Dealing with Mass Incarceration
By Alfred Blumstein. Full Text.
In today’s highly polarized political environment, one of the few issues which garners widespread agreement is the desire to reduce prison populations. Thus, it is rather disconcerting to see the recent stability of the incarceration rate since 2000. This raises the concern that this could be a reflection of a “new normal,” like the stable incarceration rate of 110 (per 100,000 US population) that prevailed for 50 years from the 1920s to the 1970s. A reasonable proposal to halve the current incarceration rate by doubling the post-peak annual decline rate of 1.5% to 3% would take 23 years to reach a level of 220. That would still be twice the stable rate before the rise, and well above the range of all other industrial nations. The United States needs something much more aggressive.

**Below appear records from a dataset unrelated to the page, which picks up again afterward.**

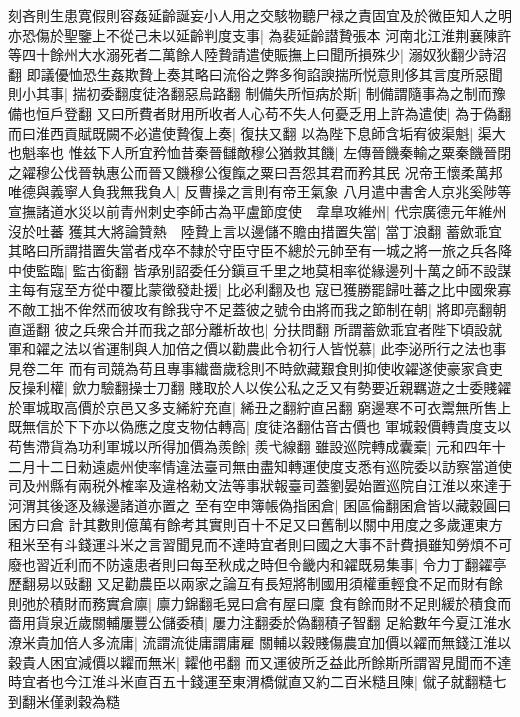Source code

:刻吝則生患寛假則容姦延齡誕妄小人用之交駭物聽尸禄之責固宜及於微臣知人之明亦恐傷於聖鑒上不從己未以延齡判度支事|{
	為裴延齡譛贄張本}
河南北江淮荆襄陳許等四十餘州大水溺死者二萬餘人陸贄請遣使賑撫上曰聞所損殊少|{
	溺奴狄翻少詩沼翻}
即議優恤恐生姦欺贄上奏其略曰流俗之弊多徇諂諛揣所悦意則侈其言度所惡聞則小其事|{
	揣初委翻度徒洛翻惡烏路翻}
制備失所恒病於斯|{
	制備謂隨事為之制而豫備也恒戶登翻}
又曰所費者財用所收者人心苟不失人何憂乏用上許為遣使|{
	為于偽翻}
而曰淮西貢賦既闕不必遣使贄復上奏|{
	復扶又翻}
以為陛下息師含垢宥彼渠魁|{
	渠大也魁率也}
惟兹下人所宜矜恤昔秦晉讎敵穆公猶救其饑|{
	左傳晉饑秦輸之粟秦饑晉閉之糴穆公伐晉執惠公而晉又饑穆公復餼之粟曰吾怨其君而矜其民}
况帝王懷柔萬邦唯德與義寧人負我無我負人|{
	反曹操之言則有帝王氣象}
八月遣中書舍人京兆奚陟等宣撫諸道水災以前青州刺史李師古為平盧節度使　韋臯攻維州|{
	代宗廣德元年維州沒於吐蕃}
獲其大將論贊熱　陸贄上言以邊儲不贍由措置失當|{
	當丁浪翻}
蓄歛乖宜其略曰所謂措置失當者戍卒不隸於守臣守臣不總於元帥至有一城之將一旅之兵各降中使監臨|{
	監古銜翻}
皆承别詔委任分鎭亘千里之地莫相率從緣邊列十萬之師不設謀主每有寇至方從中覆比蒙徵發赴援|{
	比必利翻及也}
寇已獲勝罷歸吐蕃之比中國衆寡不敵工拙不侔然而彼攻有餘我守不足蓋彼之號令由將而我之節制在朝|{
	將即亮翻朝直遥翻}
彼之兵衆合并而我之部分離析故也|{
	分扶問翻}
所謂蓄歛乖宜者陛下頃設就軍和糴之法以省運制與人加倍之價以勸農此令初行人皆悦慕|{
	此李泌所行之法也事見卷二年}
而有司競為苟且專事纎嗇歲稔則不時歛藏艱食則抑使收糴遂使豪家貪吏反操利權|{
	歛力驗翻操士刀翻}
賤取於人以俟公私之乏又有勢要近親羈遊之士委賤糴於軍城取高價於京邑又多支絺紵充直|{
	絺丑之翻紵直呂翻}
窮邊寒不可衣鬻無所售上既無信於下下亦以偽應之度支物估轉高|{
	度徒洛翻估音古價也}
軍城穀價轉貴度支以苟售滯貨為功利軍城以所得加價為羨餘|{
	羨弋線翻}
雖設巡院轉成囊槖|{
	元和四年十二月十二日勑遠處州使率情違法臺司無由盡知轉運使度支悉有巡院委以訪察當道使司及州縣有兩税外榷率及違格勑文法等事狀報臺司蓋劉晏始置巡院自江淮以來達于河渭其後逐及緣邊諸道亦置之}
至有空申簿帳偽指囷倉|{
	囷區倫翻囷倉皆以藏穀圓曰囷方曰倉}
計其數則億萬有餘考其實則百十不足又曰舊制以關中用度之多歲運東方租米至有斗錢運斗米之言習聞見而不達時宜者則曰國之大事不計費損雖知勞煩不可廢也習近利而不防遠患者則曰每至秋成之時但令畿内和糴既易集事|{
	令力丁翻糴亭歷翻易以䜴翻}
又足勸農臣以兩家之論互有長短將制國用須權重輕食不足而財有餘則弛於積財而務實倉廪|{
	廪力錦翻毛晃曰倉有屋曰廩}
食有餘而財不足則緩於積食而嗇用貨泉近歲關輔屢豐公儲委積|{
	屢力注翻委於偽翻積子智翻}
足給數年今夏江淮水潦米貴加倍人多流庸|{
	流謂流徙庸謂庸雇}
關輔以穀賤傷農宜加價以糴而無錢江淮以穀貴人困宜減價以糶而無米|{
	糶他弔翻}
而又運彼所乏益此所餘斯所謂習見聞而不達時宜者也今江淮斗米直百五十錢運至東渭橋僦直又約二百米糙且陳|{
	僦子就翻糙七到翻米僅剥穀為糙}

There are many possible approaches to reducing today’s mass incarceration problem. The first approach would involve repealing the many increases in sentencing legislation, especially mandatory minimums, passed during the rise in the 1980s and 1990s. Also, there needs to be a serious reconsideration of the major growth in life sentences that has resulted in many elderly in prisons with low risks of recidivism. Many other approaches are reflected in Zimring’s volume that favors California’s court-mandated “realignment,” that calls for greater attention to the consequent pressure on local jails, while still keeping prisoners close to home. Many other states have found a rich array of approaches to reduce their prison populations. Federal support is needed to catalog the many approaches that have been implemented, provide an assessment of the fiscal savings achieved, and document any changes in crime that may have resulted. Federal support should be provided for a catalog of potential improvements for individual states to consider as they work at reducing their prison populations.